Manisa’nın çeşitli bölgelerinde 14 Şubat Sevgililer Günü kapsamında özel etkinlikler düzenlenirken, bu özel güne yönelik tartışmalar da devam ediyor. İlahiyatçılar, Sevgililer Günü’nün İslam dini ile hiçbir bağlantısının bulunmadığını savunarak, günün tamamen tüketim odaklı bir yapıya sahip olduğunu belirtiyor. Tüketiciler Birliği de benzer bir görüşü paylaşarak, Sevgililer Günü gibi özel günlerin insanları tüketim çılgınlığına sürüklediğini vurguluyor. Uzmanlar, bu tür etkinliklerin ticari kaygılarla büyütüldüğünü ve insanların duygusal yönlerinin ekonomik kazanca çevrildiğini dile getiriyor. Öte yandan, Manisa’da birçok işletme Sevgililer Günü’ne özel kampanyalar ve etkinlikler düzenleyerek vatandaşların ilgisini çekmeye çalışıyor. Çiçekçilerden restoranlara kadar birçok sektör, bugüne yönelik hazırlıklarını tamamlamış durumda.

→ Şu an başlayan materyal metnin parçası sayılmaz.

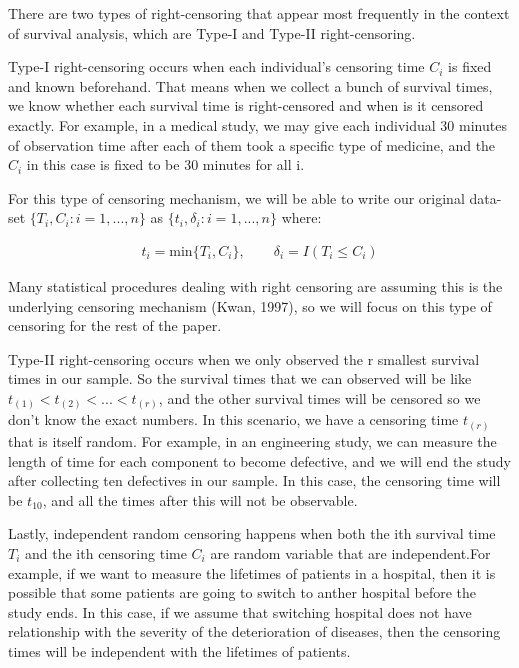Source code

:\documentclass[]{article}
\begin{document}
There are two types of right-censoring that appear most frequently in
the context of survival analysis, which are Type-I and Type-II
right-censoring.

Type-I right-censoring occurs when each individual's censoring time
\(C_i\) is fixed and known beforehand. That means when we collect a
bunch of survival times, we know whether each survival time is
right-censored and when is it censored exactly. For example, in a
medical study, we may give each individual 30 minutes of observation
time after each of them took a specific type of medicine, and the
\(C_i\) in this case is fixed to be 30 minutes for all i.

For this type of censoring mechanism, we will be able to write our
original data-set \(\{ T_i,C_i:i=1,...,n \}\) as
\(\{ t_i,\delta_i:i=1,...,n \}\) where:

\begin{equation}\begin{aligned}\label{eqn:transformed data}
t_i = \text{min}\{T_i,C_i \},  \qquad  \delta_i = I(T_i \leq C_i)
\end{aligned}\end{equation}

Many statistical procedures dealing with right censoring are assuming
this is the underlying censoring mechanism (Kwan, 1997), so we will
focus on this type of censoring for the rest of the paper.

Type-II right-censoring occurs when we only observed the r smallest
survival times in our sample. So the survival times that we can observed
will be like \(t_{(1)}<t_{(2)}<...<t_{(r)}\), and the other survival
times will be censored so we don't know the exact numbers. In this
scenario, we have a censoring time \(t_{(r)}\) that is itself random.
For example, in an engineering study, we can measure the length of time
for each component to become defective, and we will end the study after
collecting ten defectives in our sample. In this case, the censoring
time will be \(t_{10}\), and all the times after this will not be
observable.

Lastly, independent random censoring happens when both the ith survival
time \(T_i\) and the ith censoring time \(C_i\) are random variable that
are independent.For example, if we want to measure the lifetimes of
patients in a hospital, then it is possible that some patients are going
to switch to anther hospital before the study ends. In this case, if we
assume that switching hospital does not have relationship with the
severity of the deterioration of diseases, then the censoring times will
be independent with the lifetimes of patients.
\end{document}
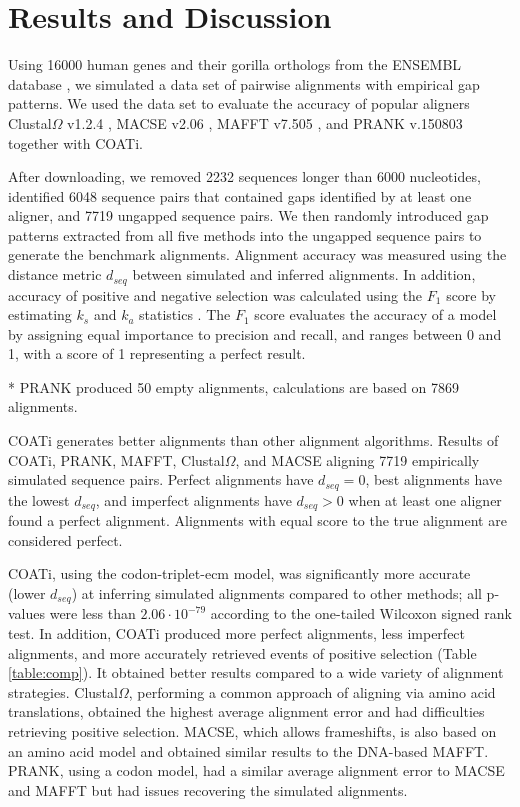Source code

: \section*{Results and Discussion}
Using 16000 human genes and their gorilla orthologs from the ENSEMBL
database , we simulated a data set of pairwise
alignments with empirical gap patterns.
We used the data set to evaluate the accuracy of popular aligners
Clustal$\Omega$ v1.2.4 ,
MACSE v2.06 , MAFFT v7.505
, and PRANK v.150803 
together with COATi.

After downloading, we removed 2232 sequences longer than 6000 nucleotides, identified 6048 sequence pairs that contained gaps identified by at least one aligner, and 7719 ungapped sequence pairs.
We then randomly introduced gap patterns extracted from all five methods into the ungapped sequence pairs to generate the benchmark alignments.
Alignment accuracy was measured using the distance metric $d_{seq}$
 between simulated and inferred
alignments.
In addition, accuracy of positive and negative selection was calculated
using the $F_1$ score by estimating $k_s$ and $k_a$ statistics
.
The $F_1$ score evaluates the accuracy of a model by assigning equal importance to precision and recall, and ranges between 0 and 1, with a score of 1 representing a perfect result.

\begin{table}[!ht]
\centering

 \vspace{1mm}
 \footnotesize{* PRANK produced 50 empty alignments, calculations are based on 7869 alignments.}
 \caption{COATi generates better alignments than other alignment algorithms. Results of COATi, PRANK, MAFFT, Clustal$\Omega$, and MACSE aligning 7719 empirically simulated sequence pairs. Perfect alignments have $d_{seq}=0$, best alignments have the lowest $d_{seq}$, and imperfect alignments have $d_{seq}>0$ when at least one aligner found a perfect alignment. Alignments with equal score to the true alignment are considered perfect.}
 \label{table:comp}
\end{table}

COATi, using the codon-triplet-ecm model, was significantly more accurate (lower $d_{seq}$) at inferring simulated alignments compared to other methods; all p-values were less than $2.06 \cdot 10^{-79}$ according to the one-tailed Wilcoxon signed rank test.
In addition, COATi produced more perfect alignments, less imperfect alignments, and more accurately retrieved events of positive selection (Table \ref{table:comp}).
It obtained better results compared to a wide variety of alignment strategies.
Clustal$\Omega$, performing a common approach of aligning via amino acid translations, obtained the highest average alignment error and had difficulties retrieving positive selection.
MACSE, which allows frameshifts, is also based on an amino acid model and obtained similar results to the DNA-based MAFFT.
PRANK, using a codon model, had a similar average alignment error to MACSE and MAFFT but had issues recovering the simulated alignments.

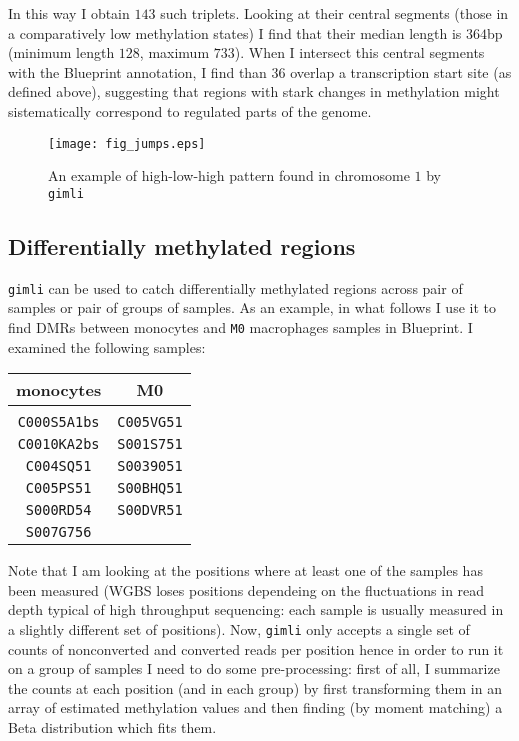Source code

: \documentclass[12pt]{amsart}
\newcommand{\gimli}{\texttt{gimli}}
\begin{document}
In this way I obtain $143$ such triplets. Looking at their central segments
(those in a comparatively low methylation states) I find that their median length is
$364$bp (minimum length $128$, maximum $733$). When I intersect this central segments with the Blueprint
annotation, I find than $36$ overlap a transcription start site (as defined above), 
suggesting that regions with stark 
changes in methylation
might sistematically correspond to regulated parts of the genome.

\begin{figure}
\texttt{[image: fig\_jumps.eps]}
\caption{An example of high-low-high pattern found in chromosome $1$ by \gimli{}}
\label{fig_jumps}
\end{figure}

\subsection{Differentially methylated regions}

\gimli{} can be used to catch differentially methylated regions across pair of samples
or pair of groups of samples.
As an example, in what follows I use it to find DMRs between monocytes and \texttt{M0} macrophages 
samples in Blueprint.  I examined the following samples:

\begin{center}
\begin{tabular}{c|c}
monocytes & M0  \\
\hline \\
\texttt{C000S5A1bs} & \texttt{C005VG51} \\
\texttt{C0010KA2bs} & \texttt{S001S751} \\
\texttt{C004SQ51} & \texttt{S0039051} \\
\texttt{C005PS51} & \texttt{S00BHQ51}\\
\texttt{S000RD54} & \texttt{S00DVR51} \\
\texttt{S007G756} &  \\
\hline
\end{tabular}
\end{center}
 
Note that I am looking at the positions where at least one of the samples has been 
measured (WGBS loses positions dependeing on the fluctuations in read depth 
typical of high throughput sequencing: 
each sample is usually measured in a slightly different set of positions).
Now, \gimli{} only accepts a single set of counts of nonconverted and converted 
reads per position
hence in order to run it on a group of samples I need to do some pre-processing:  
first of all, I summarize the counts at each position (and in each group) 
by first transforming them in an array of estimated 
methylation values and then finding (by moment matching) a Beta 
distribution which fits them. 
\end{document}
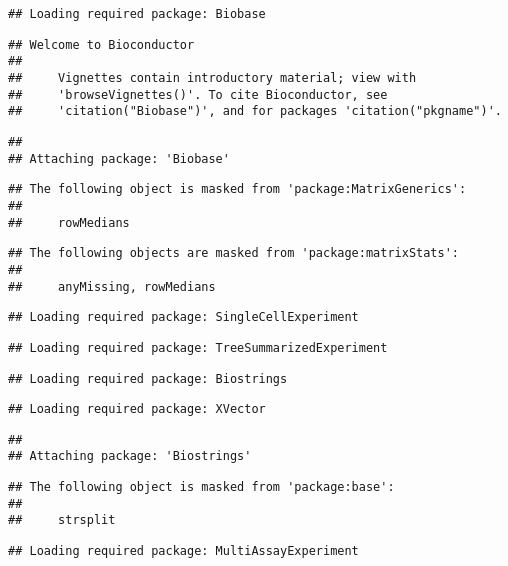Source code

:\documentclass[
  oneside]{book}
\begin{document}
\begin{verbatim}
## Loading required package: Biobase
\end{verbatim}

\begin{verbatim}
## Welcome to Bioconductor
## 
##     Vignettes contain introductory material; view with
##     'browseVignettes()'. To cite Bioconductor, see
##     'citation("Biobase")', and for packages 'citation("pkgname")'.
\end{verbatim}

\begin{verbatim}
## 
## Attaching package: 'Biobase'
\end{verbatim}

\begin{verbatim}
## The following object is masked from 'package:MatrixGenerics':
## 
##     rowMedians
\end{verbatim}

\begin{verbatim}
## The following objects are masked from 'package:matrixStats':
## 
##     anyMissing, rowMedians
\end{verbatim}

\begin{verbatim}
## Loading required package: SingleCellExperiment
\end{verbatim}

\begin{verbatim}
## Loading required package: TreeSummarizedExperiment
\end{verbatim}

\begin{verbatim}
## Loading required package: Biostrings
\end{verbatim}

\begin{verbatim}
## Loading required package: XVector
\end{verbatim}

\begin{verbatim}
## 
## Attaching package: 'Biostrings'
\end{verbatim}

\begin{verbatim}
## The following object is masked from 'package:base':
## 
##     strsplit
\end{verbatim}

\begin{verbatim}
## Loading required package: MultiAssayExperiment
\end{verbatim}
\end{document}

“Çarpık bir anlayışın ürünü”
MCBÜ İlahiyat Fakültesi Öğretim Üyesi Dr. Ahmet Erdinçli, Sevgililer günü adı altında bir günün kutlanması İslâm dini ile hiçbir ilgisinin olmadığını dile getirdi. Erdinçli, “ Daha doğrusu böyle bir kutlama, din içerikli bir kutlama değildir. Bilakis bu tür özel günler kapitalist batı kültürünün bir etkinliği olup insanları tüketime yönlendiren, birtakım değerleri belirli günlere hapseden çarpık bir anlayışın ürünüdür. İslam dini, sevgi ve saygı dini olup sevip saymaya değer verir. Ancak kimleri ve nasıl seveceğinin ölçüsünü açıkça belirtmektedir. Bu bakımdan her inanç sahibi müslüman için Allah, peygamber, aile, anne, baba, akraba, müslüman kardeşleri, eş ve çocukları sevmenin ve saygı göstermenin imanın bir gereği olduğunu Kur’an’da açıkça ifade edilmektedir. İnsanın fıtratında olan sevgi ihtiyacını doğru kişilere yöneltmek gerekir” şeklinde konuştu.
“Sevgi Günü Olması Gerekmektedir”
Müslümanların sahip oldukları değerlerin batının ortaya çıkardığı bu tür etkinliklerden daha anlamlı olduğunu belirten Ahmet Erdinçli, son olarak şunları söyledi: “Yılın sadece bir gününü bir değere hapsetmek İslam’a uymaz. Kıymet verilmesi gereken değerlere her zaman değer verilmesi gerekir. Ayrıca bu günün çıkış maksadı araştırıldığında amacının masum olmadığı, buradan kastın eş, anne ve baba sevdiklerin değil yeni tanışılan kişilerin birbirlerine hediye alması olduğu anlaşılmaktadır. Bu açıdan günün isminin de değiştirilerek sevgililer değil ‘sevgi günü’ olması gerekmektedir. Sonuç olarak bilinçli bir müslüman, neyi niçin kutladığını bilmesi, başka din ve kültürlerin empoze ettiği değerlerine aykırı popüler anlayışlardan uzak durması daha uygun olur.”